TO DO: Only the text of the records below belongs in the answer, copied exactly, with pictures omitted.

DATA EXTRACTS:
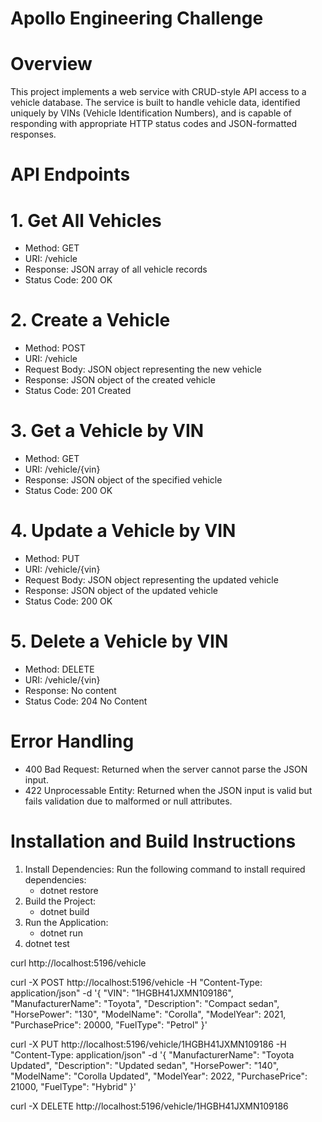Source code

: # Apollo Engineering Challenge


# Overview
This project implements a web service with CRUD-style API access to a vehicle database. The service is built to handle vehicle data, identified uniquely by VINs (Vehicle Identification Numbers), and is capable of responding with appropriate HTTP status codes and JSON-formatted responses.

# API Endpoints


# 1. Get All Vehicles
* Method: GET
* URI: /vehicle
* Response: JSON array of all vehicle records
* Status Code: 200 OK
# 2. Create a Vehicle
* Method: POST
* URI: /vehicle
* Request Body: JSON object representing the new vehicle
* Response: JSON object of the created vehicle
* Status Code: 201 Created
# 3. Get a Vehicle by VIN
* Method: GET
* URI: /vehicle/{vin}
* Response: JSON object of the specified vehicle
* Status Code: 200 OK
# 4. Update a Vehicle by VIN
* Method: PUT
* URI: /vehicle/{vin}
* Request Body: JSON object representing the updated vehicle
* Response: JSON object of the updated vehicle
* Status Code: 200 OK
# 5. Delete a Vehicle by VIN
* Method: DELETE
* URI: /vehicle/{vin}
* Response: No content
* Status Code: 204 No Content
# Error Handling
* 400 Bad Request: Returned when the server cannot parse the JSON input.
* 422 Unprocessable Entity: Returned when the JSON input is valid but fails validation due to malformed or null attributes.

# Installation and Build Instructions
1) Install Dependencies: Run the following command to install required dependencies:
   * dotnet restore
2) Build the Project:
   * dotnet build
3) Run the Application:
   * dotnet run
4) dotnet test

curl http://localhost:5196/vehicle

curl -X POST http://localhost:5196/vehicle -H "Content-Type: application/json" -d '{
  "VIN": "1HGBH41JXMN109186",
  "ManufacturerName": "Toyota",
  "Description": "Compact sedan",
  "HorsePower": "130",
  "ModelName": "Corolla",
  "ModelYear": 2021,
  "PurchasePrice": 20000,
  "FuelType": "Petrol"
}'

curl -X PUT http://localhost:5196/vehicle/1HGBH41JXMN109186 -H "Content-Type: application/json" -d '{
  "ManufacturerName": "Toyota Updated",
  "Description": "Updated sedan",
  "HorsePower": "140",
  "ModelName": "Corolla Updated",
  "ModelYear": 2022,
  "PurchasePrice": 21000,
  "FuelType": "Hybrid"
}'

curl -X DELETE http://localhost:5196/vehicle/1HGBH41JXMN109186


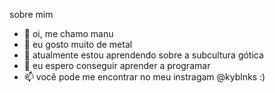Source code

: sobre mim

- 👋 oi, me chamo manu
- 👀 eu gosto muito de metal 
- 🌱 atualmente estou aprendendo sobre a subcultura gótica
- 💞️ eu espero conseguir aprender a programar
- 📫 você pode me encontrar no meu instragam @kyblnks :)
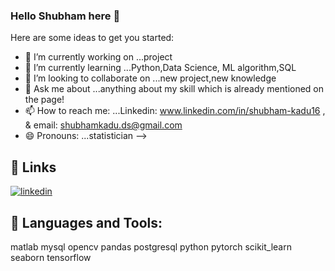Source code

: ### Hello Shubham here 👋

Here are some ideas to get you started:

- 🔭 I’m currently working on ...project
- 🌱 I’m currently learning ...Python,Data Science, ML algorithm,SQL
- 👯 I’m looking to collaborate on ...new project,new knowledge
- 💬 Ask me about ...anything about my skill which is already mentioned on the page!
- 📫 How to reach me: ...Linkedin: www.linkedin.com/in/shubham-kadu16 , & email: shubhamkadu.ds@gmail.com
- 😄 Pronouns: ...statistician
-->
## 🔗 Links
[![linkedin](https://img.shields.io/badge/linkedin-0A66C2?style=for-the-badge&logo=linkedin&logoColor=white)](https://www.linkedin.com/in/shubham-kadu16)


## 🔗 Languages and Tools:
matlab mysql opencv pandas postgresql python pytorch scikit_learn seaborn tensorflow
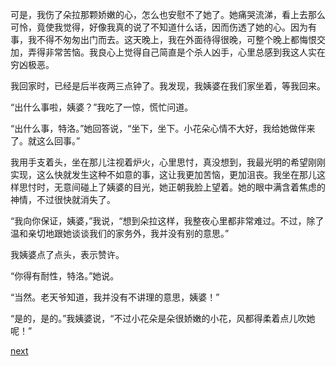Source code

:
可是，我伤了朵拉那颗娇嫩的心，怎么也安慰不了她了。她痛哭流涕，看上去那么可怜，竟使我觉得，好像我真的说了不知道什么话，因而伤透了她的心。因为有事，我不得不匆匆出门而去。这天晚上，我在外面待得很晚，可整个晚上都悔恨交加，弄得非常苦恼。我良心上觉得自己简直是个杀人凶手，心里总感到我这人实在穷凶极恶。

我回家时，已经是后半夜两三点钟了。我发现，我姨婆在我们家坐着，等我回来。

“出什么事啦，姨婆？”我吃了一惊，慌忙问道。

“出什么事，特洛。”她回答说，“坐下，坐下。小花朵心情不大好，我给她做伴来了。就这么回事。”

我用手支着头，坐在那儿注视着炉火，心里思忖，真没想到，我最光明的希望刚刚实现，这么快就发生这种不如意的事，这让我更加苦恼，更加沮丧。我坐在那儿这样思忖时，无意间碰上了姨婆的目光，她正朝我脸上望着。她的眼中满含着焦虑的神情，不过很快就消失了。

“我向你保证，姨婆，”我说，“想到朵拉这样，我整夜心里都非常难过。不过，除了温和亲切地跟她谈谈我们的家务外，我并没有别的意思。”

我姨婆点了点头，表示赞许。

“你得有耐性，特洛。”她说。

“当然。老天爷知道，我并没有不讲理的意思，姨婆！”

“是的，是的。”我姨婆说，“不过小花朵是朵很娇嫩的小花，风都得柔着点儿吹她呢！”

[next](page564.md)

SOLUTION FOR THIS EXERCISE:
Source code

: # Apollo Engineering Challenge


# Overview
This project implements a web service with CRUD-style API access to a vehicle database. The service is built to handle vehicle data, identified uniquely by VINs (Vehicle Identification Numbers), and is capable of responding with appropriate HTTP status codes and JSON-formatted responses.

# API Endpoints


# 1. Get All Vehicles
* Method: GET
* URI: /vehicle
* Response: JSON array of all vehicle records
* Status Code: 200 OK
# 2. Create a Vehicle
* Method: POST
* URI: /vehicle
* Request Body: JSON object representing the new vehicle
* Response: JSON object of the created vehicle
* Status Code: 201 Created
# 3. Get a Vehicle by VIN
* Method: GET
* URI: /vehicle/{vin}
* Response: JSON object of the specified vehicle
* Status Code: 200 OK
# 4. Update a Vehicle by VIN
* Method: PUT
* URI: /vehicle/{vin}
* Request Body: JSON object representing the updated vehicle
* Response: JSON object of the updated vehicle
* Status Code: 200 OK
# 5. Delete a Vehicle by VIN
* Method: DELETE
* URI: /vehicle/{vin}
* Response: No content
* Status Code: 204 No Content
# Error Handling
* 400 Bad Request: Returned when the server cannot parse the JSON input.
* 422 Unprocessable Entity: Returned when the JSON input is valid but fails validation due to malformed or null attributes.

# Installation and Build Instructions
1) Install Dependencies: Run the following command to install required dependencies:
   * dotnet restore
2) Build the Project:
   * dotnet build
3) Run the Application:
   * dotnet run
4) dotnet test

curl http://localhost:5196/vehicle

curl -X POST http://localhost:5196/vehicle -H "Content-Type: application/json" -d '{
  "VIN": "1HGBH41JXMN109186",
  "ManufacturerName": "Toyota",
  "Description": "Compact sedan",
  "HorsePower": "130",
  "ModelName": "Corolla",
  "ModelYear": 2021,
  "PurchasePrice": 20000,
  "FuelType": "Petrol"
}'

curl -X PUT http://localhost:5196/vehicle/1HGBH41JXMN109186 -H "Content-Type: application/json" -d '{
  "ManufacturerName": "Toyota Updated",
  "Description": "Updated sedan",
  "HorsePower": "140",
  "ModelName": "Corolla Updated",
  "ModelYear": 2022,
  "PurchasePrice": 21000,
  "FuelType": "Hybrid"
}'

curl -X DELETE http://localhost:5196/vehicle/1HGBH41JXMN109186


Source code

: sobre mim

- 👋 oi, me chamo manu
- 👀 eu gosto muito de metal 
- 🌱 atualmente estou aprendendo sobre a subcultura gótica
- 💞️ eu espero conseguir aprender a programar
- 📫 você pode me encontrar no meu instragam @kyblnks :)
Source code

: ### Hello Shubham here 👋

Here are some ideas to get you started:

- 🔭 I’m currently working on ...project
- 🌱 I’m currently learning ...Python,Data Science, ML algorithm,SQL
- 👯 I’m looking to collaborate on ...new project,new knowledge
- 💬 Ask me about ...anything about my skill which is already mentioned on the page!
- 📫 How to reach me: ...Linkedin: www.linkedin.com/in/shubham-kadu16 , & email: shubhamkadu.ds@gmail.com
- 😄 Pronouns: ...statistician
-->
## 🔗 Links
[![linkedin](https://img.shields.io/badge/linkedin-0A66C2?style=for-the-badge&logo=linkedin&logoColor=white)](https://www.linkedin.com/in/shubham-kadu16)


## 🔗 Languages and Tools:
matlab mysql opencv pandas postgresql python pytorch scikit_learn seaborn tensorflow
Source code

:
可是，我伤了朵拉那颗娇嫩的心，怎么也安慰不了她了。她痛哭流涕，看上去那么可怜，竟使我觉得，好像我真的说了不知道什么话，因而伤透了她的心。因为有事，我不得不匆匆出门而去。这天晚上，我在外面待得很晚，可整个晚上都悔恨交加，弄得非常苦恼。我良心上觉得自己简直是个杀人凶手，心里总感到我这人实在穷凶极恶。

我回家时，已经是后半夜两三点钟了。我发现，我姨婆在我们家坐着，等我回来。

“出什么事啦，姨婆？”我吃了一惊，慌忙问道。

“出什么事，特洛。”她回答说，“坐下，坐下。小花朵心情不大好，我给她做伴来了。就这么回事。”

我用手支着头，坐在那儿注视着炉火，心里思忖，真没想到，我最光明的希望刚刚实现，这么快就发生这种不如意的事，这让我更加苦恼，更加沮丧。我坐在那儿这样思忖时，无意间碰上了姨婆的目光，她正朝我脸上望着。她的眼中满含着焦虑的神情，不过很快就消失了。

“我向你保证，姨婆，”我说，“想到朵拉这样，我整夜心里都非常难过。不过，除了温和亲切地跟她谈谈我们的家务外，我并没有别的意思。”

我姨婆点了点头，表示赞许。

“你得有耐性，特洛。”她说。

“当然。老天爷知道，我并没有不讲理的意思，姨婆！”

“是的，是的。”我姨婆说，“不过小花朵是朵很娇嫩的小花，风都得柔着点儿吹她呢！”

[next](page564.md)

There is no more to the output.